Work task
Your answer should be each line of the entries that contains the word "movement", copied in full.

Material provided
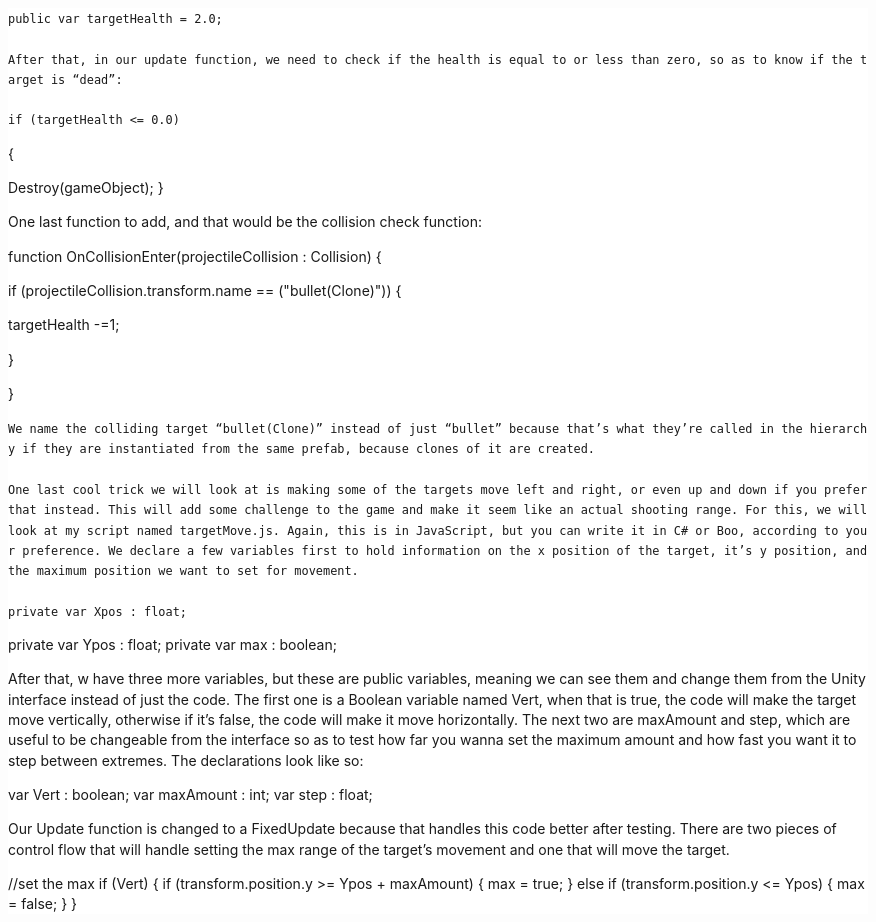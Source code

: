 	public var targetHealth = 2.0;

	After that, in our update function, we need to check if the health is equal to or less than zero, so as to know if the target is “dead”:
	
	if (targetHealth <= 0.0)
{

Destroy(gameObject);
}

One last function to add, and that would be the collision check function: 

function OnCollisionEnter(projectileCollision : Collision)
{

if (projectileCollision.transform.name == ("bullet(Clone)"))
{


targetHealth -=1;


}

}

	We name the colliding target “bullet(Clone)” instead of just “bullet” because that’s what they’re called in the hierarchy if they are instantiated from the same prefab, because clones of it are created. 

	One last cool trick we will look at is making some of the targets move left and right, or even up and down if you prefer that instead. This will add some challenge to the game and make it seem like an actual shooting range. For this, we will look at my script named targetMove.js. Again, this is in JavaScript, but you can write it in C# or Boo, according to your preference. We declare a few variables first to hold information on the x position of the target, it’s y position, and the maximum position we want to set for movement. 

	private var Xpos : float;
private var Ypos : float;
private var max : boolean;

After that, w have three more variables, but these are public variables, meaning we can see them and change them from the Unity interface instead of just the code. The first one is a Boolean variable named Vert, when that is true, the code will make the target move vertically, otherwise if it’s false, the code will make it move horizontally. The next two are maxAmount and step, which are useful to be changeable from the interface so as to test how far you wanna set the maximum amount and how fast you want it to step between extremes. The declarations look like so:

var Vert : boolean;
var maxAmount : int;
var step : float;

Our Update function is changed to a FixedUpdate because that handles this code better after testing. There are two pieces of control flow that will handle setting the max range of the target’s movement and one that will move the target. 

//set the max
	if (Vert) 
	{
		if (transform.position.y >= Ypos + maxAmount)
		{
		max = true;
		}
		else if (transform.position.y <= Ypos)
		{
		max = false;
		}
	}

Task result
	One last cool trick we will look at is making some of the targets move left and right, or even up and down if you prefer that instead. This will add some challenge to the game and make it seem like an actual shooting range. For this, we will look at my script named targetMove.js. Again, this is in JavaScript, but you can write it in C# or Boo, according to your preference. We declare a few variables first to hold information on the x position of the target, it’s y position, and the maximum position we want to set for movement. 
Our Update function is changed to a FixedUpdate because that handles this code better after testing. There are two pieces of control flow that will handle setting the max range of the target’s movement and one that will move the target. 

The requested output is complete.